Spurious signals at discrete frequencies, answer C.

Which of the following must be done to insure that a crystal oscillator provides the frequency specified by the crystal manufacturer?
A. Provide the crystal with a specified parallel inductance
B. Provide the crystal with a specified parallel capacitance
C. Bias the crystal at a specified voltage
D. Bias the crystal at a specified current

You will frequently see a small, typically ceramic capacitor in parallel with each crystal, such as in an older commercial / government / PMR radio.
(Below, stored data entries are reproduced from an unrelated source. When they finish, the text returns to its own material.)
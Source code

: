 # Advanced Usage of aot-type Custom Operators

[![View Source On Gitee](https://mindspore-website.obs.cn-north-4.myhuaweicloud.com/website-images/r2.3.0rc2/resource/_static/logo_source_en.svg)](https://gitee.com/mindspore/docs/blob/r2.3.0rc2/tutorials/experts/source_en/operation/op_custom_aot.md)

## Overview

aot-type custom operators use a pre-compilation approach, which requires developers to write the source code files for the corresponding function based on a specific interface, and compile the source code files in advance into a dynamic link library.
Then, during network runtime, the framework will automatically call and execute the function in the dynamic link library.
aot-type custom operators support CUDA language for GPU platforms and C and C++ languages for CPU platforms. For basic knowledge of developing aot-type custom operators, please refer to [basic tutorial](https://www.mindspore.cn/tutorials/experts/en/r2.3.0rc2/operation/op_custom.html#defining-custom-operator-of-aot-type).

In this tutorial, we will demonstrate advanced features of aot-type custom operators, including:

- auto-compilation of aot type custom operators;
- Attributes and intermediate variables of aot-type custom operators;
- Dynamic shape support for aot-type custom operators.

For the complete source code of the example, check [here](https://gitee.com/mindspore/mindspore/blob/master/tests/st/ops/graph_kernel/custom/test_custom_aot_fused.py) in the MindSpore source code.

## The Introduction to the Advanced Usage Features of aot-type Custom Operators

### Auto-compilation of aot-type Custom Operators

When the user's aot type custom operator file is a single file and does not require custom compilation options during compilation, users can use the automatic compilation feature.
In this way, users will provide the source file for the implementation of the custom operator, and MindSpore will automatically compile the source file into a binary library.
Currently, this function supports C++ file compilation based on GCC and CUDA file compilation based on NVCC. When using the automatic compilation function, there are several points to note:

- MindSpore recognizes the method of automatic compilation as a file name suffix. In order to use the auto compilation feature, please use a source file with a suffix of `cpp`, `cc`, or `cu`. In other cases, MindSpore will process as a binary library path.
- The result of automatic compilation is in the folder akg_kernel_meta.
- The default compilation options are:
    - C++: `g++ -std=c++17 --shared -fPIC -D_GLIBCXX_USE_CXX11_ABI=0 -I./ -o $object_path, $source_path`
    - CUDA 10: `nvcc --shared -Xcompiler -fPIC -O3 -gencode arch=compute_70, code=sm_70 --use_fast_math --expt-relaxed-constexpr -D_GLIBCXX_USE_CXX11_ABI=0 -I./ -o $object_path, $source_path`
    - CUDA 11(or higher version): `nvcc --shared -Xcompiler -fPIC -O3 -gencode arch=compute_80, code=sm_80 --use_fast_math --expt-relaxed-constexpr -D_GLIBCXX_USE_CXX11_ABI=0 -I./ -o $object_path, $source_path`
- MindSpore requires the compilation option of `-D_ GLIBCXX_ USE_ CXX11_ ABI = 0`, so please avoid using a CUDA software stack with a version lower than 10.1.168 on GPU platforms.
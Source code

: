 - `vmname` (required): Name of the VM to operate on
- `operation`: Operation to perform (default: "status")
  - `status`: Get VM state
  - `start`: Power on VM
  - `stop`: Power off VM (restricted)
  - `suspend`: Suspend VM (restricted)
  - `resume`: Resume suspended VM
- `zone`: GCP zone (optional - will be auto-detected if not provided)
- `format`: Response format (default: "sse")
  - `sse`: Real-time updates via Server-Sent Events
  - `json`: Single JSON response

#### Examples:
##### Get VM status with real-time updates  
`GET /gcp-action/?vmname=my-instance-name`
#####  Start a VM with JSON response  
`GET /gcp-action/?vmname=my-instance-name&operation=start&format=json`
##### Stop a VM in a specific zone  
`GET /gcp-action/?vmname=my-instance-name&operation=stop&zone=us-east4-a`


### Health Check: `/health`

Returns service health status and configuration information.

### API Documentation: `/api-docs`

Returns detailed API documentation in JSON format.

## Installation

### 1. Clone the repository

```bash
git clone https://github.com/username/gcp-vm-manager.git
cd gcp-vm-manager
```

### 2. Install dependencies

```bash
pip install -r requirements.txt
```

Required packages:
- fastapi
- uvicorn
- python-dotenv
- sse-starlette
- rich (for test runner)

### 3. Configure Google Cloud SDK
These provide a small load to the crystal. 15 pF (picofarads) is a typical value, answer B.

In some cases there are capacitors from each side of the crystal to ground. Note also that there is capacitance in holders, and within the crystal, to its metallic housing, which may or may not be grounded.

Which of the following is a technique for providing highly accurate and stable oscillators needed for microwave transmission and reception?
A. Use a GPS signal reference
B. Use a rubidium stabilized reference oscillator
C. Use a temperature-controlled high Q dielectric resonator
D. All of these choices are correct

Each of these can provide a frequency with high accuracy and stability, answer D.

What is a phase-locked loop circuit?
A. An electronic servo loop consisting of a ratio detector, reactance modulator, and voltage-controlled oscillator
B. An electronic circuit also known as a monostable multivibrator
C. An electronic servo loop consisting of a phase detector, a low-pass filter, a voltage-controlled oscillator, and a stable reference oscillator
D. An electronic circuit consisting of a precision push-pull amplifier with a differential input

A PLL is used to generate a range of frequencies to tune a receiver with a digital display, or to set the 40 or ~80 descreet channels in a CB, without requiring a crystal, or a pair of crystals for each channel, C.

Which of these functions can be performed by a phase-locked loop?
A. Wide-band AF and RF power amplification
B. Comparison of two digital input signals, digital pulse counter
C. Photovoltaic conversion, optical coupling
D. Frequency synthesis, FM demodulation

PLLS are often used for frequency synthesis, such as generating channels in a CB or modern PMR radio. It is also possible to use the difference (or "error") signal, in order to demodulate FM signals. Answer D.